In 2008, The Zutons released their third album You Can Do Anything. At the time, with Amy Winehouse delivering her soulful spin on their glorious anthem Valerie, perhaps they did feel as invincible as that title. But frontman Dave McCabe’s drinking was to drive a wedge through the band and members split off to join The Coral and Noel Gallagher’s High Flying Birds, leaving McCabe, drummer Sean Payne and saxophonist Abi Harding – always their not-so-secret weapon – to pick up the pieces in Zutons Mk.2.
The Big Decider, their first album in sixteen years, is an impressive return to action and a reminder of this Liverpool band’s potency and imagination.

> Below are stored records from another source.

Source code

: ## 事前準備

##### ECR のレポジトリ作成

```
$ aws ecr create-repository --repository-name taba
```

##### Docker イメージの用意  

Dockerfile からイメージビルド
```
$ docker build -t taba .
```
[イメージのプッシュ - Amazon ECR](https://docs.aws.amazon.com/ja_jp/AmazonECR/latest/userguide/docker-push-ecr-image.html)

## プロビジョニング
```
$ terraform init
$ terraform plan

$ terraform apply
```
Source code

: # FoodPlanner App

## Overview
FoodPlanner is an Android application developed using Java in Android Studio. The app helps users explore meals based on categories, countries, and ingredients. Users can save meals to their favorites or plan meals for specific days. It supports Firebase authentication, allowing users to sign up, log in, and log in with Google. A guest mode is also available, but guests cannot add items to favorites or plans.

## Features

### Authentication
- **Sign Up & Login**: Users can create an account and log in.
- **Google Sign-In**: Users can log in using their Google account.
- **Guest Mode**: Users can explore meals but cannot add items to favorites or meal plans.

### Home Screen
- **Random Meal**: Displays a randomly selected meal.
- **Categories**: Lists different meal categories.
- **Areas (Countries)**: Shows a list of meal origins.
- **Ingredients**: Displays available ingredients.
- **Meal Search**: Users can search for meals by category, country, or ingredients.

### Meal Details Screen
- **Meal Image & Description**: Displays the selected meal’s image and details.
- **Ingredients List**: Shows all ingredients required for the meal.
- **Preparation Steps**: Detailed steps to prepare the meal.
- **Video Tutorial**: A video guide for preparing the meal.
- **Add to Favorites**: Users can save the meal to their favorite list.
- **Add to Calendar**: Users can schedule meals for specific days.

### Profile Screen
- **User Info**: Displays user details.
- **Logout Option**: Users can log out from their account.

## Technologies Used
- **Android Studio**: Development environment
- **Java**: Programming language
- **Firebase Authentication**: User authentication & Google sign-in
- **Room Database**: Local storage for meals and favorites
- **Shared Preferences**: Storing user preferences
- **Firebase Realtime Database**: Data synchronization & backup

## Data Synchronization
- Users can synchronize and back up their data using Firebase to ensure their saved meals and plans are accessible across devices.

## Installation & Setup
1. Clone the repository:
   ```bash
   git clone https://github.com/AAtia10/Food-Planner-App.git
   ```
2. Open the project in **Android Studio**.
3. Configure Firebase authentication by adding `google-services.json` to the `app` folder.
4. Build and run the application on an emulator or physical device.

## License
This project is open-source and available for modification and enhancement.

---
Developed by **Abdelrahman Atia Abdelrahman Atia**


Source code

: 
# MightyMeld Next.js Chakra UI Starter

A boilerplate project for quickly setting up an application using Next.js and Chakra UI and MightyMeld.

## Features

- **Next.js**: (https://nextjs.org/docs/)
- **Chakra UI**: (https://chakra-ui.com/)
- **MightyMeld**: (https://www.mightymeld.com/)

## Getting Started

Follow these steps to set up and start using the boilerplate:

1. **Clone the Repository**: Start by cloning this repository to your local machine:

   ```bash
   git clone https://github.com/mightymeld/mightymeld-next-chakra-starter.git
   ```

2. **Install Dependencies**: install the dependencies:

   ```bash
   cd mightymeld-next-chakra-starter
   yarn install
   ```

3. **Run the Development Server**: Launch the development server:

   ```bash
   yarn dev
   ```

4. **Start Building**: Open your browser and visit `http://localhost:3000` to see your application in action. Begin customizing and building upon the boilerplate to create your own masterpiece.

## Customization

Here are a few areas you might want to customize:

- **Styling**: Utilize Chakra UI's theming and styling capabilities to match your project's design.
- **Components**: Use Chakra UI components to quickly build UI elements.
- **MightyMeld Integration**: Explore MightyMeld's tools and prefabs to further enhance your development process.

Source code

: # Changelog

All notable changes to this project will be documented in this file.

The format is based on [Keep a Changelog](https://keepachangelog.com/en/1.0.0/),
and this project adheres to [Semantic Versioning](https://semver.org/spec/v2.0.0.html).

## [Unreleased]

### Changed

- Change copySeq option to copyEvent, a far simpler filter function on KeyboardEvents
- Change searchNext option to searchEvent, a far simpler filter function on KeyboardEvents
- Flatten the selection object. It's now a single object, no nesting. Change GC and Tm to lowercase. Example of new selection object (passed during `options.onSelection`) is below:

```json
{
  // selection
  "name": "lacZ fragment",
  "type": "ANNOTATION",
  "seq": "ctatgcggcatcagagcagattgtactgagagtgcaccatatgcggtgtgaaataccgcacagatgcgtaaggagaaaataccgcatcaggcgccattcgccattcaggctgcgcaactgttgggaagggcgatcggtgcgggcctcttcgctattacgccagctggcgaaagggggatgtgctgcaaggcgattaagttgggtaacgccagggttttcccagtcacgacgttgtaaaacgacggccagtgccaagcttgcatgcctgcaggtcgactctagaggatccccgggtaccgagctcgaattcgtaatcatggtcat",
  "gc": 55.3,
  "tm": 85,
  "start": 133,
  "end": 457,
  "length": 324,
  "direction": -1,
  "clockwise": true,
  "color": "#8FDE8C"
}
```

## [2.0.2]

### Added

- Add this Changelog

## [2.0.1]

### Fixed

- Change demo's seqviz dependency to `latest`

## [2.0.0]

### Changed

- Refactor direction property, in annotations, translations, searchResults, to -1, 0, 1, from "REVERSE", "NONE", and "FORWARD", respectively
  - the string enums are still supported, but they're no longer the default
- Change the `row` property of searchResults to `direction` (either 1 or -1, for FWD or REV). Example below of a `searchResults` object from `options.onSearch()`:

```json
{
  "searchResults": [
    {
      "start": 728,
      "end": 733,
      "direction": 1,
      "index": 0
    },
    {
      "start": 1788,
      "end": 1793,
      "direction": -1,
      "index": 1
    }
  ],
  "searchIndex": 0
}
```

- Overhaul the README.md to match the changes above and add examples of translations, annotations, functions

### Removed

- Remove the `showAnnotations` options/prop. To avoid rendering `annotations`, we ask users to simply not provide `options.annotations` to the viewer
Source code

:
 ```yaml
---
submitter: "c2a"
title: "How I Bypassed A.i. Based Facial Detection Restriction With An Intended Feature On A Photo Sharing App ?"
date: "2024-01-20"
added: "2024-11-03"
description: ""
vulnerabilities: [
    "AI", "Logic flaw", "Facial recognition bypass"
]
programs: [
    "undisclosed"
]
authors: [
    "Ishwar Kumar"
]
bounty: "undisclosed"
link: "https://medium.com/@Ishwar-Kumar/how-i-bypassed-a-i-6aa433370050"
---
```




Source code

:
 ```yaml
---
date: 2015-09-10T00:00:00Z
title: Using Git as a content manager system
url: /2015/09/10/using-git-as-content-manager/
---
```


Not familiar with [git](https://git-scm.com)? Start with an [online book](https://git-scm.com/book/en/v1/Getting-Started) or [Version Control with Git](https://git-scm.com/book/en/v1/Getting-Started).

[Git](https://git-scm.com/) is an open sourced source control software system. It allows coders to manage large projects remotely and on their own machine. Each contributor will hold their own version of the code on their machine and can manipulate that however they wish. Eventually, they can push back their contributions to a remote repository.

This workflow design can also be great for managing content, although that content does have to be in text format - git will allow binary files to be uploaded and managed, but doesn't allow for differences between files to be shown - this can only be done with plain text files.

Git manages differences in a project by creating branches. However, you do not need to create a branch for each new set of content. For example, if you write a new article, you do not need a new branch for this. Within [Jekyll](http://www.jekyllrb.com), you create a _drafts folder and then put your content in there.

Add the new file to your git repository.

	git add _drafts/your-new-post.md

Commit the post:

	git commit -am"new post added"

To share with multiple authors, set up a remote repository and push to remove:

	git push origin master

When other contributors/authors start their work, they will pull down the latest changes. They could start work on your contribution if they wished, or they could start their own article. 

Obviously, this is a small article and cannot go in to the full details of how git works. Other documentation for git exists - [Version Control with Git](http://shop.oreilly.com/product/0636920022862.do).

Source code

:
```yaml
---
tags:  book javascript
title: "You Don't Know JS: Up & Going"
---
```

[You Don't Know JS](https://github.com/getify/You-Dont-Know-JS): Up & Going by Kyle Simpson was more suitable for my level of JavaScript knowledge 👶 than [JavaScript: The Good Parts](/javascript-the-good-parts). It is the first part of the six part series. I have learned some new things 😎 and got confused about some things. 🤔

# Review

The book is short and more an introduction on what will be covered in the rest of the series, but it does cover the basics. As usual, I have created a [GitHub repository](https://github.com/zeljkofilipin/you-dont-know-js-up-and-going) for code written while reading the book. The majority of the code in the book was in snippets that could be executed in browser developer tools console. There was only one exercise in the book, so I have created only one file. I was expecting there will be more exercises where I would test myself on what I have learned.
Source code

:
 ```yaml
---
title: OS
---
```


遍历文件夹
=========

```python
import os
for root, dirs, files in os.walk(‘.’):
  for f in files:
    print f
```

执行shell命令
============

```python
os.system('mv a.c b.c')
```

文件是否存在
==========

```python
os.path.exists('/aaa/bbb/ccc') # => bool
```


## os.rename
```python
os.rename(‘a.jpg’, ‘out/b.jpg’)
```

Written in lockdown, recorded at Abbey Road Studios and produced by Nile Rodgers and their old associate, Lightning Seed Ian Broudie, it features a complementary blend of the sensitive and the celebratory.
Comeback single Creeping on the Dancefloor is a bruiser of a track with its rat-a-tat drums, George Harrison-like burnished guitar and McCabe’s robust vocals contributing to the Black Crowes-like rootsy rock vibe. The Seventies funk strut of Pauline joins Valerie in their pantheon of big characters before they lighten the mood with the cantering drums, sultry dreampop vocals and delicate jazzy piano of Water and its refreshing imagery: “let the water run, it brings life”.
The indie rhythm’n’blues of the title track is a bittersweet cut infused with old soul as McCabe reflects that “those yesterdays always creep up on me”. Rodgers makes a philosophical spoken word cameo on Disappear, while Harding adds a soulful solo to the twinkly, yearning ballad Company and channels the spirit of Bacharach & David for her classy, brassy opening to Rise, another pleasing slice of vulnerability.
They save the worst for last. Best of Me is an underwhelming finale, with the band playing it tender and tempered rather than triumphant, as if slightly cowed – but it’s the only moment of ambivalence on The Big Decider.